7. Originally Posted by brewbuck
That's a major no-no in a sorting algorithm. This is one of the few cases where a check for exact equality is a proper thing to do.

The problems with equality comparison of floats have to do with meaning. If two floats aren't equal (according to ==), does that really mean they aren't "equal" in a useful sense? It's an important question but one that doesn't really come up during sorting. You want a well-defined ordering of values, otherwise you can't sort consistently. You can't produce a well defined ordering by applying comparison tricks.
I guess I interpreted the question in context of "I have two coordinates with the 'same' reference angle, but my operator< isn't performing the secondary check and so my points get sorted backwards" rather than maybe a syntactic error. But your point that I may have introduced intransitivity is valid and that's a bad thing, so -- ignore everything I said.
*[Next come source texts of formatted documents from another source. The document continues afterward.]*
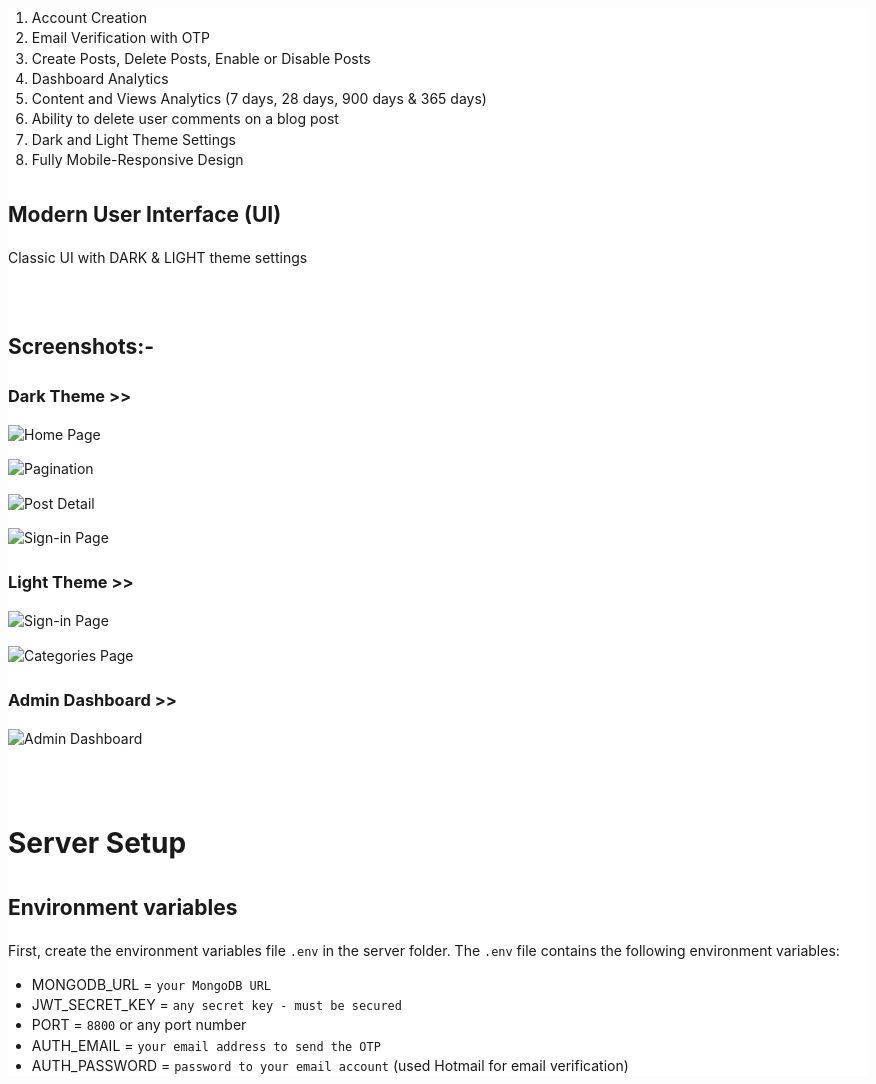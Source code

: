 1. Account Creation
2. Email Verification with OTP
3. Create Posts, Delete Posts, Enable or Disable Posts
4. Dashboard Analytics
5. Content and Views Analytics (7 days, 28 days, 900 days & 365 days)
6. Ability to delete user comments on a blog post
7. Dark and Light Theme Settings
8. Fully Mobile-Responsive Design

## Modern User Interface (UI)

Classic UI with DARK & LIGHT theme settings

&nbsp;

## Screenshots:-

### Dark Theme >>

![Home Page](https://firebasestorage.googleapis.com/v0/b/codewave-codebase-e052b.appspot.com/o/nextjs-blog%2FHome.png?alt=media&token=b157b478-9a66-4ee9-9f94-c21b92c2e16e)

![Pagination](https://firebasestorage.googleapis.com/v0/b/codewave-codebase-e052b.appspot.com/o/nextjs-blog%2Fposts%20with%20pagination.png?alt=media&token=b39e1bc8-73b6-41dc-8a47-e0e4f03d7d21)

![Post Detail](https://firebasestorage.googleapis.com/v0/b/codewave-codebase-e052b.appspot.com/o/nextjs-blog%2Fposts%20detail.png?alt=media&token=e6b96b27-4a11-4f8b-98d0-8cc74c8dfc45)

![Sign-in Page](https://firebasestorage.googleapis.com/v0/b/codewave-codebase-e052b.appspot.com/o/nextjs-blog%2FSignin%20-%20Dark.png?alt=media&token=b3abdef1-5c0c-404c-a81b-94d558a6bb76)

### Light Theme >>

![Sign-in Page](https://firebasestorage.googleapis.com/v0/b/codewave-codebase-e052b.appspot.com/o/nextjs-blog%2FSignin%20-light.png?alt=media&token=066aac30-bf42-4ee2-952e-3d089bb1dd72)

![Categories Page](https://firebasestorage.googleapis.com/v0/b/codewave-codebase-e052b.appspot.com/o/nextjs-blog%2Fposts%20categories%20-%20light.png?alt=media&token=fe03f7b0-79e9-4c3e-aaeb-51f7df279017)


### Admin Dashboard >>

![Admin Dashboard](https://firebasestorage.googleapis.com/v0/b/codewave-codebase-e052b.appspot.com/o/nextjs-blog%2Fadmin.png?alt=media&token=a96e398b-8d91-40ed-a938-b3714f7bccc4)

&nbsp;
&nbsp;

# Server Setup

## Environment variables
First, create the environment variables file `.env` in the server folder. The `.env` file contains the following environment variables:

- MONGODB_URL = `your MongoDB URL`
- JWT_SECRET_KEY = `any secret key - must be secured`
- PORT = `8800` or any port number
- AUTH_EMAIL = `your email address to send the OTP`
- AUTH_PASSWORD = `password to your email account` (used Hotmail for email verification)

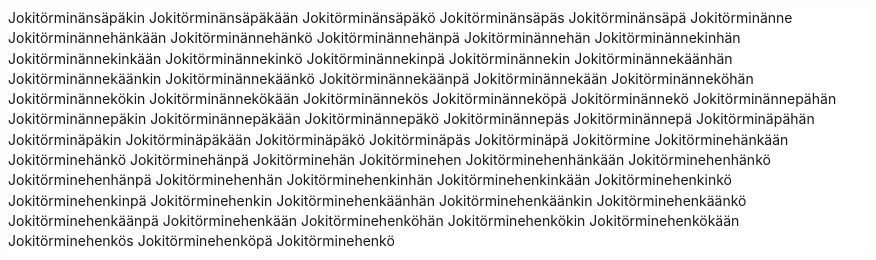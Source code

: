 Jokitörminänsäpäkin
Jokitörminänsäpäkään
Jokitörminänsäpäkö
Jokitörminänsäpäs
Jokitörminänsäpä
Jokitörminänne
Jokitörminännehänkään
Jokitörminännehänkö
Jokitörminännehänpä
Jokitörminännehän
Jokitörminännekinhän
Jokitörminännekinkään
Jokitörminännekinkö
Jokitörminännekinpä
Jokitörminännekin
Jokitörminännekäänhän
Jokitörminännekäänkin
Jokitörminännekäänkö
Jokitörminännekäänpä
Jokitörminännekään
Jokitörminänneköhän
Jokitörminännekökin
Jokitörminännekökään
Jokitörminännekös
Jokitörminänneköpä
Jokitörminännekö
Jokitörminännepähän
Jokitörminännepäkin
Jokitörminännepäkään
Jokitörminännepäkö
Jokitörminännepäs
Jokitörminännepä
Jokitörminäpähän
Jokitörminäpäkin
Jokitörminäpäkään
Jokitörminäpäkö
Jokitörminäpäs
Jokitörminäpä
Jokitörmine
Jokitörminehänkään
Jokitörminehänkö
Jokitörminehänpä
Jokitörminehän
Jokitörminehen
Jokitörminehenhänkään
Jokitörminehenhänkö
Jokitörminehenhänpä
Jokitörminehenhän
Jokitörminehenkinhän
Jokitörminehenkinkään
Jokitörminehenkinkö
Jokitörminehenkinpä
Jokitörminehenkin
Jokitörminehenkäänhän
Jokitörminehenkäänkin
Jokitörminehenkäänkö
Jokitörminehenkäänpä
Jokitörminehenkään
Jokitörminehenköhän
Jokitörminehenkökin
Jokitörminehenkökään
Jokitörminehenkös
Jokitörminehenköpä
Jokitörminehenkö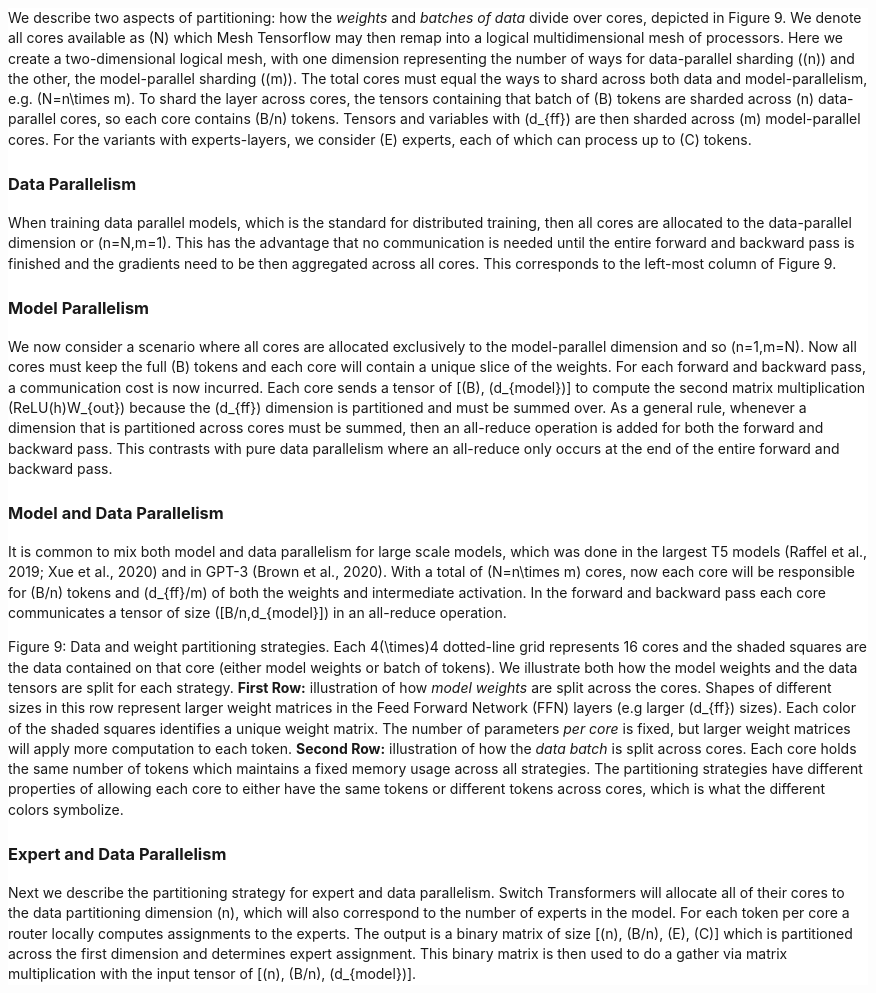 We describe two aspects of partitioning: how the _weights_ and _batches of data_ divide over cores, depicted in Figure 9. We denote all cores available as \(N\) which Mesh Tensorflow may then remap into a logical multidimensional mesh of processors. Here we create a two-dimensional logical mesh, with one dimension representing the number of ways for data-parallel sharding (\(n\)) and the other, the model-parallel sharding (\(m\)). The total cores must equal the ways to shard across both data and model-parallelism, e.g. \(N=n\times m\). To shard the layer across cores, the tensors containing that batch of \(B\) tokens are sharded across \(n\) data-parallel cores, so each core contains \(B/n\) tokens. Tensors and variables with \(d_{ff}\) are then sharded across \(m\) model-parallel cores. For the variants with experts-layers, we consider \(E\) experts, each of which can process up to \(C\) tokens.

### Data Parallelism

When training data parallel models, which is the standard for distributed training, then all cores are allocated to the data-parallel dimension or \(n=N,m=1\). This has the advantage that no communication is needed until the entire forward and backward pass is finished and the gradients need to be then aggregated across all cores. This corresponds to the left-most column of Figure 9.

### Model Parallelism

We now consider a scenario where all cores are allocated exclusively to the model-parallel dimension and so \(n=1,m=N\). Now all cores must keep the full \(B\) tokens and each core will contain a unique slice of the weights. For each forward and backward pass, a communication cost is now incurred. Each core sends a tensor of [\(B\), \(d_{model}\)] to compute the second matrix multiplication \(ReLU(h)W_{out}\) because the \(d_{ff}\) dimension is partitioned and must be summed over. As a general rule, whenever a dimension that is partitioned across cores must be summed, then an all-reduce operation is added for both the forward and backward pass. This contrasts with pure data parallelism where an all-reduce only occurs at the end of the entire forward and backward pass.

### Model and Data Parallelism

It is common to mix both model and data parallelism for large scale models, which was done in the largest T5 models (Raffel et al., 2019; Xue et al., 2020) and in GPT-3 (Brown et al., 2020). With a total of \(N=n\times m\) cores, now each core will be responsible for \(B/n\) tokens and \(d_{ff}/m\) of both the weights and intermediate activation. In the forward and backward pass each core communicates a tensor of size \([B/n,d_{model}]\) in an all-reduce operation.

Figure 9: Data and weight partitioning strategies. Each 4\(\times\)4 dotted-line grid represents 16 cores and the shaded squares are the data contained on that core (either model weights or batch of tokens). We illustrate both how the model weights and the data tensors are split for each strategy. **First Row:** illustration of how _model weights_ are split across the cores. Shapes of different sizes in this row represent larger weight matrices in the Feed Forward Network (FFN) layers (e.g larger \(d_{ff}\) sizes). Each color of the shaded squares identifies a unique weight matrix. The number of parameters _per core_ is fixed, but larger weight matrices will apply more computation to each token. **Second Row:** illustration of how the _data batch_ is split across cores. Each core holds the same number of tokens which maintains a fixed memory usage across all strategies. The partitioning strategies have different properties of allowing each core to either have the same tokens or different tokens across cores, which is what the different colors symbolize.

### Expert and Data Parallelism

Next we describe the partitioning strategy for expert and data parallelism. Switch Transformers will allocate all of their cores to the data partitioning dimension \(n\), which will also correspond to the number of experts in the model. For each token per core a router locally computes assignments to the experts. The output is a binary matrix of size [\(n\), \(B/n\), \(E\), \(C\)] which is partitioned across the first dimension and determines expert assignment. This binary matrix is then used to do a gather via matrix multiplication with the input tensor of [\(n\), \(B/n\), \(d_{model}\)].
8. Originally Posted by cpjust
When comparing floating point numbers, shouldn't you test for equivalence rather than equality?
You should test for equivalence in whatever sense you require. In this case, it is critically important that the comparison be consistent. The tolerance trick can blow up when sorting because it is not guaranteed by any standard that:

b - a == -(a - b).

At least for double precision. This is often the case when a and b have dramatically differing magnitudes.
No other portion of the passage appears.